Как ни странно, но бедный поэт был бароном. В смысле - его папа был бароном, предводителем дворянства, бывшим депутатом Государственной думы, все такое:

В связи со всем вышеперечисленным, барон с баронессой в 1920-м году покинули Россию - и увезли 13-летнего будущего поэта и двух его сестер. Был еще старший сын, Борис Штейгер - но ему на момент отъезда было уже 28 лет, и он предпочел остаться.
В России Борис Штейгер сделал неплохую карьеру - он был уполномоченным Коллегии Наркомпроса РСФСР по внешним сношениям, а также прирабатывал в качестве осведомителя в ОГПУ. Т.е. он следил как за иностранцами, так и за советскими гражданами, имевшими контакты с иностранцами. Возможно, что вы встречали барона Штейгера, только под другим именем - барона Майгеля.
...– я счастлив рекомендовать вам, – обратился Воланд к гостям, – почтеннейшего барона Майгеля, служащего зрелищной комиссии в должности ознакомителя иностранцев с достопримечательностями столицы..."

"– Да, кстати, барон, – вдруг интимно понизив голос, проговорил Воланд, – разнеслись слухи о чрезвычайной вашей любознательности. Говорят, что она, в сочетании с вашей не менее развитой разговорчивостью, стала привлекать всеобщее внимание. Более того, злые языки уже уронили слово – наушник и шпион. И еще более того, есть предположение, что это приведет вас к печальному концу не далее, чем через месяц. Так вот, чтобы избавить вас от этого томительного ожидания, мы решили прийти к вам на помощь, воспользовавшись тем обстоятельством, что вы напросились ко мне в гости именно с целью подсмотреть и подслушать все, что можно..."
Как всем известно, в романе барона Майгеля застрелил демон Азазелло. В нашей же реальности, в которой визита Воланда в Москву не произошло, барона застрелил кто-то из сталинской расстрельной команды, приводившей в исполнениие приговор по делу Генриха Ягоды.

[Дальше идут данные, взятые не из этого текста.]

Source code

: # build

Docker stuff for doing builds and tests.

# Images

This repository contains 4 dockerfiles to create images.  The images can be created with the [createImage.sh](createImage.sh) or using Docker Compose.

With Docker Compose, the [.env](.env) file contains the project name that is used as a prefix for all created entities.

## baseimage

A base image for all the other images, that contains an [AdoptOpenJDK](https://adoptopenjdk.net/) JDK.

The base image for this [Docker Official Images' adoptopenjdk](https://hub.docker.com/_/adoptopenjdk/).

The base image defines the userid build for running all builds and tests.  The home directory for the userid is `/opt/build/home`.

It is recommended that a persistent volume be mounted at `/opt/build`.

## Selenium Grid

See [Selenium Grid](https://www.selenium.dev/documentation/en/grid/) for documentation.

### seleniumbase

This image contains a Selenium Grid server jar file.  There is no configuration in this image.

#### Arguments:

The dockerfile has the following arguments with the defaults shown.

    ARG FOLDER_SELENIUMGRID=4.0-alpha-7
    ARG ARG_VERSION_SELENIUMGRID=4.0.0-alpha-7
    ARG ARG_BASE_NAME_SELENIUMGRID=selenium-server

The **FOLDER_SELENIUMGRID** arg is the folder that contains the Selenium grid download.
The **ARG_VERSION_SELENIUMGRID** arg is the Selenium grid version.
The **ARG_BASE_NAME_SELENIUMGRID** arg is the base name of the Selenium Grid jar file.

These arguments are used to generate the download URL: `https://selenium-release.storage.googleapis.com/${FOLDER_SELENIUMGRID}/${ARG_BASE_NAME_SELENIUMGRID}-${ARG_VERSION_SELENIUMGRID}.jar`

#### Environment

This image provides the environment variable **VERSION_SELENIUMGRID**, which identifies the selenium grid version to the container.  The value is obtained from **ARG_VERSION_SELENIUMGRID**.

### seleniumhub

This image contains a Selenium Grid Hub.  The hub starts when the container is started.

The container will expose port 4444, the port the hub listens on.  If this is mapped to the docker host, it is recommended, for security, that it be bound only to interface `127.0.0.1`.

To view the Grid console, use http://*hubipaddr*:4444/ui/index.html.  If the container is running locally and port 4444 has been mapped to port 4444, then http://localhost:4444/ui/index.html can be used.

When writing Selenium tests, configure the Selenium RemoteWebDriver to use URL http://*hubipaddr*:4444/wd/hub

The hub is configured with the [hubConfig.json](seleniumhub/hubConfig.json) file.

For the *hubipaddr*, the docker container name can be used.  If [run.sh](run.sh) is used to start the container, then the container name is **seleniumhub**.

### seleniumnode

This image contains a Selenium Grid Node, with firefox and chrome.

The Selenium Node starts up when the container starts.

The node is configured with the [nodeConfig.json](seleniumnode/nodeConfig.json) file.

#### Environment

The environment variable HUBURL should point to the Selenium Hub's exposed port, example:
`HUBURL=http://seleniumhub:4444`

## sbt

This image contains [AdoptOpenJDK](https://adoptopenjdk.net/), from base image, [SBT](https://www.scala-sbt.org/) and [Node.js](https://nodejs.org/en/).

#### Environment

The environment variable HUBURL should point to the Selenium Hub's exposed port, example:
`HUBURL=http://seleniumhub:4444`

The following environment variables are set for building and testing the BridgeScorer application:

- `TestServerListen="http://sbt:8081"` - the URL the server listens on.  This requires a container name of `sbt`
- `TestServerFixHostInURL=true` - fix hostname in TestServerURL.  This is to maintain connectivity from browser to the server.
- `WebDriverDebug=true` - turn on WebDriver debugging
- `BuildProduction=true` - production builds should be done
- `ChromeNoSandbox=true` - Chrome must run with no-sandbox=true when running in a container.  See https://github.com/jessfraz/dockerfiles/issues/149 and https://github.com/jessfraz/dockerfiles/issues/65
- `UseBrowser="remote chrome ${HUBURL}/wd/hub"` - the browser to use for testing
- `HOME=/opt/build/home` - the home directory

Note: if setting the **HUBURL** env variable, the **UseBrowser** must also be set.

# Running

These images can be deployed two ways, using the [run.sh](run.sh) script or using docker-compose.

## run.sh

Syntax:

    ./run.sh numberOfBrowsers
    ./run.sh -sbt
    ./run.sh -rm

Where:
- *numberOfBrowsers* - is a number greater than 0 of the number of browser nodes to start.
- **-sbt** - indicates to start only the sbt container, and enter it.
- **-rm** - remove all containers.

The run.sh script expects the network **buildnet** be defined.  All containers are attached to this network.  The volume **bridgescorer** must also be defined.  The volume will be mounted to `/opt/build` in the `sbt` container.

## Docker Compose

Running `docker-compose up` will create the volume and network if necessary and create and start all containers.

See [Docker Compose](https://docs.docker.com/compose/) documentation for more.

Правда, случилось это несколько позже, чем предсказывал Воланд - в 1937 (дейтствие романа, по всей видимости, происходит в 1929, так что...)

Но что-то меня занесло не туда, я же не про него, а про брата-поэта...
Мы говорим о розах и стихах, Мы о любви и доблести хлопочем, Но мы спешим, мы вечно впопыхах,- Всё на бегу, в дороге, между прочим. Мы целый день проводим на виду. Вся наша жизнь на холостом ходу, На вернисаже, бале и за чаем. И жизнь идет. И мы не замечаем.
Семья эмигрировала сначала в Турцию, потом они жили в Чехословакии, потом во Франции...
PERE-LACHAISE (Пер-Лашез - русское кладбище в Париже) Пройдут года, и слабо улыбнусь Холодными и бледными губами: Мой нежный друг, я больше не вернусь На родину, покинутую нами. Мне суждено на чинном Pere-Lachaise Глядеть в чужое палевое небо, И я тоскую... Мраморных чудес Прекрасней поле скошенного хлеба. И этот холм, откуда поутру, Лишь небосклон слегка порозовеет, Так ясно видны села по Днепру И ветерок благословенный веет... Но я напрасно думаю и рвусь, Мой нежный друг - неумолима тайна. О, милая, покинутая Русь! О, бедная, далекая Украйна!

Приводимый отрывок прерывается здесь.